Columbus is a condensate-rich gas field located primarily in Block 23/16f, which covers an area of approximately 20 square miles (51.8km²) in the central North Sea in water depths of 85m.
A portion of the field also extends into Block 23/21.
The Columbus field is located about 230km east of Peterhead, Scotland, and approximately five miles (8km) west of the British–Norwegian median line.
Blocks 23/16f and 23/21 are located in the production licences P1314 and P101.
Serica Energy UK is the operator of the field and currently holds a 50% stake, while remaining is equally owned by Endeavour Energy UK and EOG Resources United Kingdom.
The field is estimated to have maximum recoverable reserves of 130.9 billion standard cubic feet of gas and 4.9 million barrels of condensate.
First production from the field is anticipated by the second quarter of 2021 and the field life is expected to be around 14 years.
The Columbus development project is expected to have a peak production of 337 million cubic metres of gas per year and 82,177 cubic metres per year of condensate.
Discovery and drilling history of Columbus gas field
Serica Energy won the 23/16f concession block in 2005 during the 23rd offshore licensing round.
The Columbus discovery was made in October 2006 via the exploratory well 23/16f-11. The natural gas was found in the Palaeocene Forties sands.
The discovery well was drilled to a total depth of 3,083.3m and encountered a gross gas column of 38.1m.

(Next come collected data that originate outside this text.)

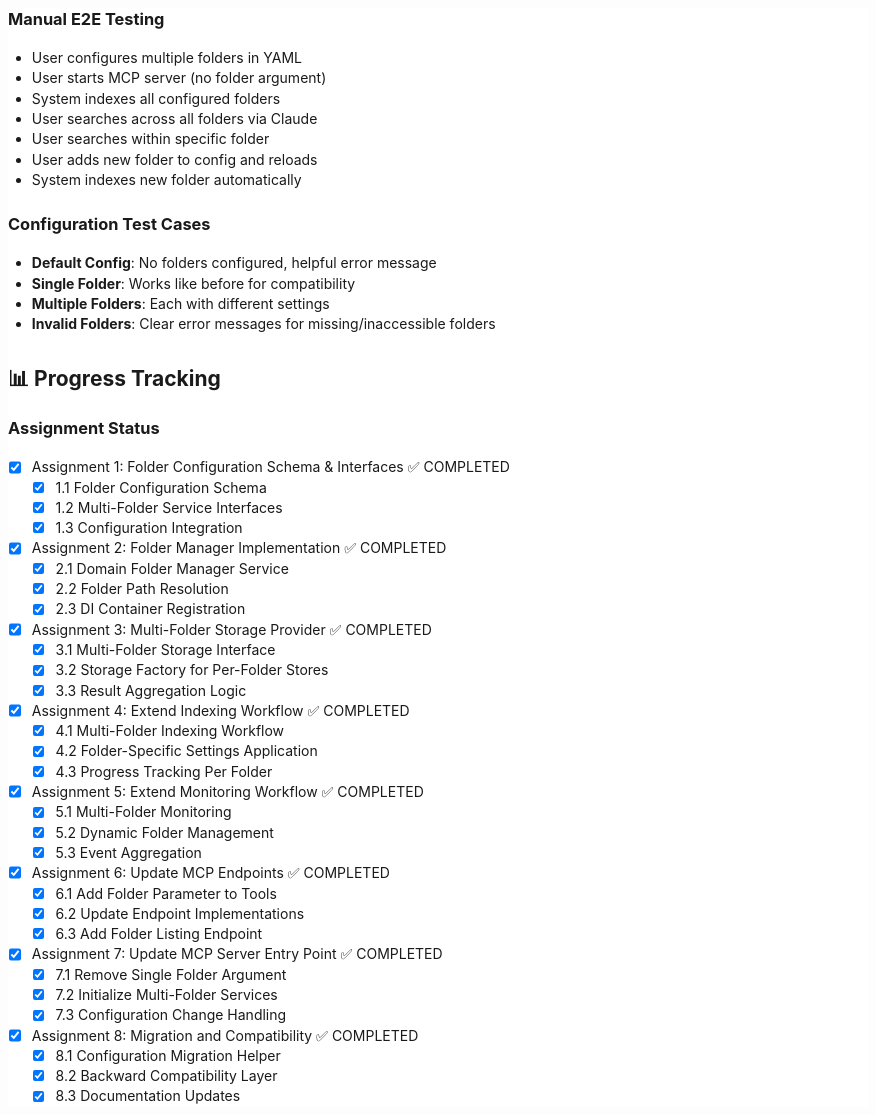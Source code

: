 ### Manual E2E Testing
- User configures multiple folders in YAML
- User starts MCP server (no folder argument)
- System indexes all configured folders
- User searches across all folders via Claude
- User searches within specific folder
- User adds new folder to config and reloads
- System indexes new folder automatically

### Configuration Test Cases
- **Default Config**: No folders configured, helpful error message
- **Single Folder**: Works like before for compatibility  
- **Multiple Folders**: Each with different settings
- **Invalid Folders**: Clear error messages for missing/inaccessible folders

## 📊 **Progress Tracking**

### Assignment Status
- [x] Assignment 1: Folder Configuration Schema & Interfaces ✅ COMPLETED
  - [x] 1.1 Folder Configuration Schema
  - [x] 1.2 Multi-Folder Service Interfaces
  - [x] 1.3 Configuration Integration
- [x] Assignment 2: Folder Manager Implementation ✅ COMPLETED
  - [x] 2.1 Domain Folder Manager Service
  - [x] 2.2 Folder Path Resolution
  - [x] 2.3 DI Container Registration
- [x] Assignment 3: Multi-Folder Storage Provider ✅ COMPLETED
  - [x] 3.1 Multi-Folder Storage Interface
  - [x] 3.2 Storage Factory for Per-Folder Stores
  - [x] 3.3 Result Aggregation Logic
- [x] Assignment 4: Extend Indexing Workflow ✅ COMPLETED
  - [x] 4.1 Multi-Folder Indexing Workflow
  - [x] 4.2 Folder-Specific Settings Application
  - [x] 4.3 Progress Tracking Per Folder
- [x] Assignment 5: Extend Monitoring Workflow ✅ COMPLETED
  - [x] 5.1 Multi-Folder Monitoring
  - [x] 5.2 Dynamic Folder Management
  - [x] 5.3 Event Aggregation
- [x] Assignment 6: Update MCP Endpoints ✅ COMPLETED
  - [x] 6.1 Add Folder Parameter to Tools
  - [x] 6.2 Update Endpoint Implementations
  - [x] 6.3 Add Folder Listing Endpoint
- [x] Assignment 7: Update MCP Server Entry Point ✅ COMPLETED
  - [x] 7.1 Remove Single Folder Argument
  - [x] 7.2 Initialize Multi-Folder Services
  - [x] 7.3 Configuration Change Handling
- [x] Assignment 8: Migration and Compatibility ✅ COMPLETED
  - [x] 8.1 Configuration Migration Helper
  - [x] 8.2 Backward Compatibility Layer
  - [x] 8.3 Documentation Updates
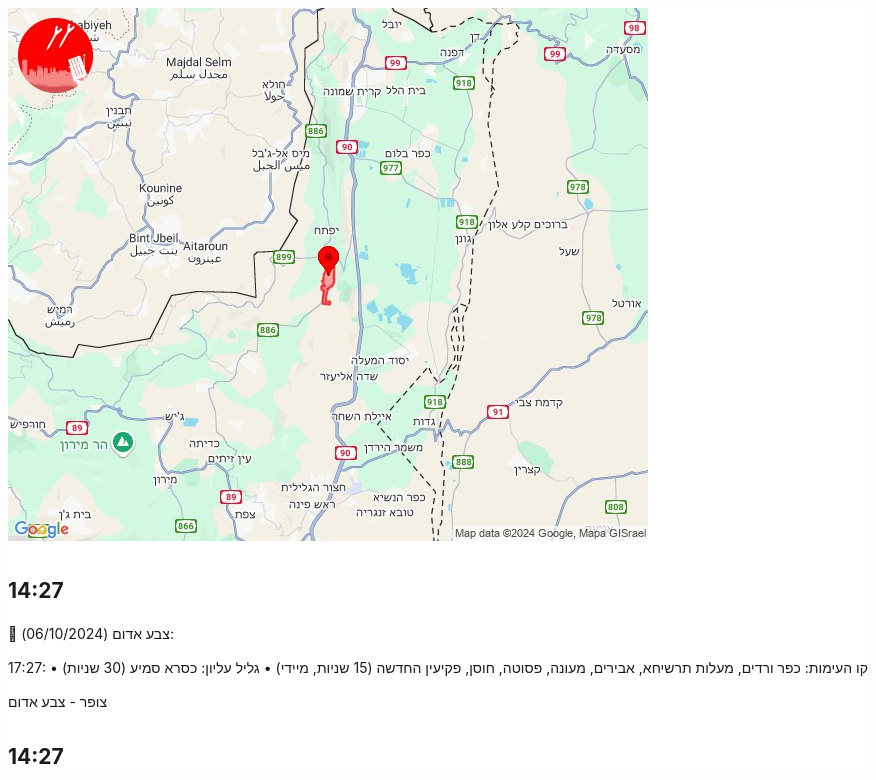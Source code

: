 ![Photo](images/28944.jpg)

## 14:27

🔴 צבע אדום (06/10/2024):

17:27:
• קו העימות: כפר ורדים, מעלות תרשיחא, אבירים, מעונה, פסוטה, חוסן, פקיעין החדשה (15 שניות, מיידי)
• גליל עליון: כסרא סמיע (30 שניות)

צופר - צבע אדום

## 14:27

It flowed at an average rate of 17.5 million standard cubic feet of gas during a production test carried out with a wellhead pressure of 1,200psi.
A vertical appraisal well (23/16f-12) was drilled approximately 1.8 miles (2.9km) north of the discovery well in November 2007.
The well was drilled by Sedco 704 and encountered a net pay of 12.1m in the Palaeocene sands.
The appraisal well was sidetracked by the 23/16f-12z well to further evaluate the discovery.
Another appraisal well, 23/21-7x, was drilled in December 2008. It is located in Block 23/21 and is an extension of the original field situated in 23/16f.
Columbus gas field development
Causeway oil field is located in blocks 211/22a and 211/23d of production licenses P.201 and P.1383 of the northern North Sea, UK.
The Columbus gas field development consists of a single subsea production well that will be connected to the proposed Arran-to-Shearwater subsea tie-in pipeline via a spool piece
A chemical injection umbilical connecting the Shearwater platform to the Columbus wellhead is scheduled to be laid along with the Arran to Shearwater pipeline.
The gas and condensate produced by the Columbus field will be transferred for processing to the Shearwater platform, which is located 43km south-west of the Columbus field.
Processed gas will then be compressed and exported to the St Fergus terminal via the Shell Esso gas and associated liquids (SEGAL) system, while the processed condensate will be shipped to the Forties pipeline system (FPS) via the Graben area export line (GAEL).
The well will have length of nearly 6,608m and a total vertical depth of 2,986m. It is scheduled to be completed in 79 days.
The subsea infrastructure at the Columbus field is expected to have a design life of 15 years.
The pipeline and chemical injection umbilical will be laid in two separate trenches.
The pipeline will be buried with backfill soil, while umbilical will be left in an open trench to allow for natural backfilling.
Furthermore, a mattress protection and rock dumping will be formed to integrate the subsea infrastructure at certain locations.
Dynamically positioned (DP) or anchored vessels will be used for installation of the subsea equipment.
The Columbus field’s subsea tie-in structure will be installed using a Dive Support Vessel (DSV), which is also expected to provide support for the field’s tie-in and pre-commissioning activities.
The proposed Columbus development well, designated CDev-1, is expected to be drilled during the initial phase of field development and spud by the fourth quarter of 2020.
Installation works for the pipeline and umbilicals is expected to be performed in the second and third quarters of 2020, while the installation of the subsea infrastructure, along with its hook-up and commissioning activities, are slated for the second quarter of 2021.